How to properly invalidate JWT tokens?

M

Max Voronov2016-07-22 17:14:30

JavaScript

Max Voronov, 2016-07-22 17:14:30

Faced with, at first glance, not a difficult task. Namely - how to properly invalidate a token? For example, if the user logs out or changes their password.
Briefly about the task: there is a regular REST API in which part of the functionality requires the user to be authorized. We implement this through JWT.
Searching the web for answers, I found a few ideas about this:

"Forget" the token on the client
This is the simplest solution, but in fact the token continues to work until its lifetime expires. So this solution is not very safe.
Store blacklist with tokens in the database
If the user invalidates the token, then we write it to the database. And with each request, we check if the transferred token is in the blacklist. And, of course, we clean the database by expire.
Quite a viable option, but then the meaning of JWT is somewhat lost.
Change secret
A convenient option when you need to invalidate tokens for all users. But if you make an individual secret for each user, then you need to store it somewhere (database again?) and you cannot use the more reliable RS256 algorithm. By the way, an additional question - does it make sense to use it for web tokens?

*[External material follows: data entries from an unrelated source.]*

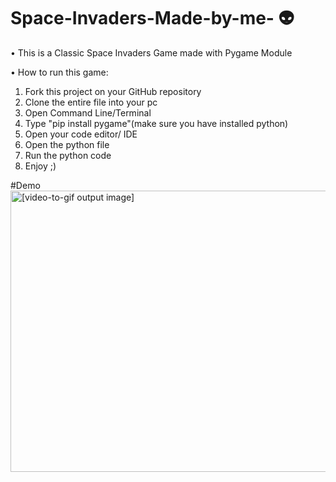 # Space-Invaders-Made-by-me- 👽
• This is a Classic Space Invaders Game made with Pygame Module

• How to run this game:

1. Fork this project on your GitHub repository
2. Clone the entire file into your pc
3. Open Command Line/Terminal
4. Type "pip install pygame"(make sure you have installed python)
5. Open your code editor/ IDE
6. Open the python file
7. Run the python code
8. Enjoy ;)















#Demo
<img src="//im7.ezgif.com/tmp/ezgif-7-f4b3f381d8b5.gif" style="width:600px;height:450px" alt="[video-to-gif output image]">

To be honest, none of the options I found seem like a complete solution to me. There is a feeling that I missed something. I would be happy to hear any thoughts and advice on this matter.

Reply

Answer the question

In order to leave comments, you need to log in

1 answer(s)

V

Vladimir Grabko, 2016-07-23
@VGrabko

To do this, use fast storage, not a database (ala radish). We store the secret key for tokens in radish (each token has its own). When you exit, update the key. Well and of course we forget on the client.
In the radish, there are entries like
user_id : secret
According to this scheme, everyone works.